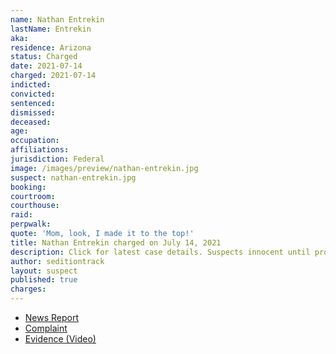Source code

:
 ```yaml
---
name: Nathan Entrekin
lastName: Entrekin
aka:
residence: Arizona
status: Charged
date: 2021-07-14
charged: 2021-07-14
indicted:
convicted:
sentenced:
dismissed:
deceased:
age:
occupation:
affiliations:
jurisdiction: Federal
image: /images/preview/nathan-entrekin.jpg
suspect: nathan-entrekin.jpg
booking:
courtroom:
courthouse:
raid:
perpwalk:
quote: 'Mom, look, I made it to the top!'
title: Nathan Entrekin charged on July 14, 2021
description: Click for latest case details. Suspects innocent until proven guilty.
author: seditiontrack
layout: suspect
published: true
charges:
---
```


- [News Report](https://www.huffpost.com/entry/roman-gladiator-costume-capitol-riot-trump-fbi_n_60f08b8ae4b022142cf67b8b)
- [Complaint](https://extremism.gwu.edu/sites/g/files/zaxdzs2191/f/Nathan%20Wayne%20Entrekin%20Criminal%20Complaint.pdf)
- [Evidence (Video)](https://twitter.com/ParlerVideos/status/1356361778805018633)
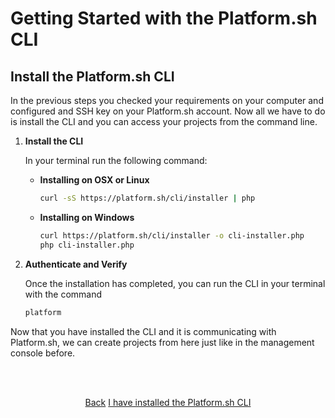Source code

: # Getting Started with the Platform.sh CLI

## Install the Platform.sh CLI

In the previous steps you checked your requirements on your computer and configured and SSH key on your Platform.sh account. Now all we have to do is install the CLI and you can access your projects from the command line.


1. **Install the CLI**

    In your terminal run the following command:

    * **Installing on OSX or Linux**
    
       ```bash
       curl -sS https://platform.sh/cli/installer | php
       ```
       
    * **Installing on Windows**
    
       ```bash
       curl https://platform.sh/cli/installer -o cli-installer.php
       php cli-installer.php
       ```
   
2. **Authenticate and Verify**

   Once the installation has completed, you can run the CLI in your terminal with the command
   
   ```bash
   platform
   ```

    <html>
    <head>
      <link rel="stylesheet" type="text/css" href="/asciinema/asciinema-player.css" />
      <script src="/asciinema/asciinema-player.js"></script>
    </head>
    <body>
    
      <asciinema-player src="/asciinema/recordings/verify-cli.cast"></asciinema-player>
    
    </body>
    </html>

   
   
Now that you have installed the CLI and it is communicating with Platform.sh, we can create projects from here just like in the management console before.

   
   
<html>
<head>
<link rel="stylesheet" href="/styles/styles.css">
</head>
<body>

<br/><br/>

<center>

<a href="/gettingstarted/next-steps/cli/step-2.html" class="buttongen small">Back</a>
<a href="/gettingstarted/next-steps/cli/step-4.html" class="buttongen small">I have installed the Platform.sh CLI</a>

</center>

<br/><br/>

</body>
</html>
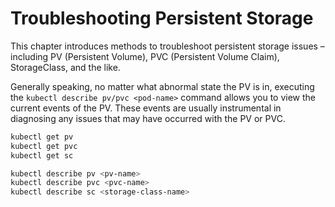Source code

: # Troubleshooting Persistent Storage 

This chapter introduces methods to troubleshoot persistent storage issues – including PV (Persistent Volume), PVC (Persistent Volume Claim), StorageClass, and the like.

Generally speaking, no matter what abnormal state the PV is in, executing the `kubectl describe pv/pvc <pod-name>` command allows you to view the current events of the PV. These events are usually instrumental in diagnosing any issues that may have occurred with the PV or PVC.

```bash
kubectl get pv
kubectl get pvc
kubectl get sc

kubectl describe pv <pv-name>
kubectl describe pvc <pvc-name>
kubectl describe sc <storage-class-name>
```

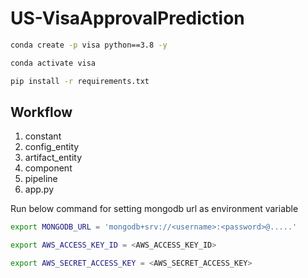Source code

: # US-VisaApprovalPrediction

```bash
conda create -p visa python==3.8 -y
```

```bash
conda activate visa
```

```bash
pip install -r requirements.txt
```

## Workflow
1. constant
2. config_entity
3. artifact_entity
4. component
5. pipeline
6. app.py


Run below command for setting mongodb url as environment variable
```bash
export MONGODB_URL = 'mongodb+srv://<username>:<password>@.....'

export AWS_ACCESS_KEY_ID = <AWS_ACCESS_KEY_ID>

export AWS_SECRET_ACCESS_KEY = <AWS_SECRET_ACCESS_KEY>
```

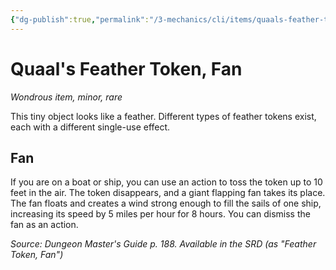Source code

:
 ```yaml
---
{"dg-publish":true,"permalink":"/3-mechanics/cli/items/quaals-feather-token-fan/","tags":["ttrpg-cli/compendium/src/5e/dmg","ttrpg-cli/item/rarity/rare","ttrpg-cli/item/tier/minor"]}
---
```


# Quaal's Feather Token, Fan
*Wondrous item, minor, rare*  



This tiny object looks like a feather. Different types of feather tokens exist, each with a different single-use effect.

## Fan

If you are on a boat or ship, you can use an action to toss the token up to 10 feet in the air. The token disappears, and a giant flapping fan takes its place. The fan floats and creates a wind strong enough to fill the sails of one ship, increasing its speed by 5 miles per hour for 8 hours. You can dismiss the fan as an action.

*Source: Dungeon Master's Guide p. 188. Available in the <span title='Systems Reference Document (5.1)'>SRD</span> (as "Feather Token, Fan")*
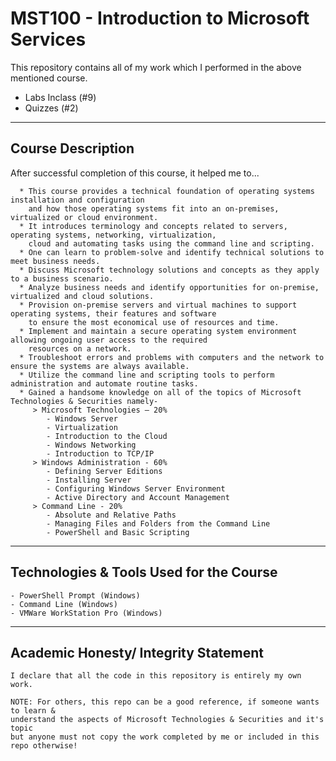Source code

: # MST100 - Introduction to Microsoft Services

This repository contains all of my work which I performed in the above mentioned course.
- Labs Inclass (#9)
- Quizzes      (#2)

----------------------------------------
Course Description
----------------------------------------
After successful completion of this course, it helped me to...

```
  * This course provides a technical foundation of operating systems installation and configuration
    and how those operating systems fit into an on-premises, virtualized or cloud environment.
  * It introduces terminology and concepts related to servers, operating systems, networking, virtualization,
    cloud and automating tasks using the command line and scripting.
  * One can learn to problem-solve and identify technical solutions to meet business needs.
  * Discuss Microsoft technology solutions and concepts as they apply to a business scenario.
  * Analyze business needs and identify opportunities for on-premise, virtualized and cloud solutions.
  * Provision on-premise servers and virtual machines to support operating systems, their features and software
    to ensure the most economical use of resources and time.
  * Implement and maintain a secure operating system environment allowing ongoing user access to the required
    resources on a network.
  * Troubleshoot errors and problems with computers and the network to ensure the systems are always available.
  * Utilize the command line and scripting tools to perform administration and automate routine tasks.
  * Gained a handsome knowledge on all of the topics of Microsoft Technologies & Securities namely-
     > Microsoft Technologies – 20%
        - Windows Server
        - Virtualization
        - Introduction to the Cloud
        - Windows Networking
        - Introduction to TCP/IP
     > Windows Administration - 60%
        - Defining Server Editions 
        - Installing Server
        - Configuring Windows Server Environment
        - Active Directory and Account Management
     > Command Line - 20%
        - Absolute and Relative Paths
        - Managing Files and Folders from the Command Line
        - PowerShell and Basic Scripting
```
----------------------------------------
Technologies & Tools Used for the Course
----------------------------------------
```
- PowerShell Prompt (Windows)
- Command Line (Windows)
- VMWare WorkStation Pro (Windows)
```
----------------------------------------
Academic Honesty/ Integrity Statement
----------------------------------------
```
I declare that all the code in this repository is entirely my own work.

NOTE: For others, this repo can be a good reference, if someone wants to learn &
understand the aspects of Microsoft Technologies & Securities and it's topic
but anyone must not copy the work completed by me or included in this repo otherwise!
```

..........

▶ [Task description]: "requirements" is the string to look for; please copy every line of the records above where it appears.

▶ [Solution to this exercise]:
In the previous steps you checked your requirements on your computer and configured and SSH key on your Platform.sh account. Now all we have to do is install the CLI and you can access your projects from the command line.
pip install -r requirements.txt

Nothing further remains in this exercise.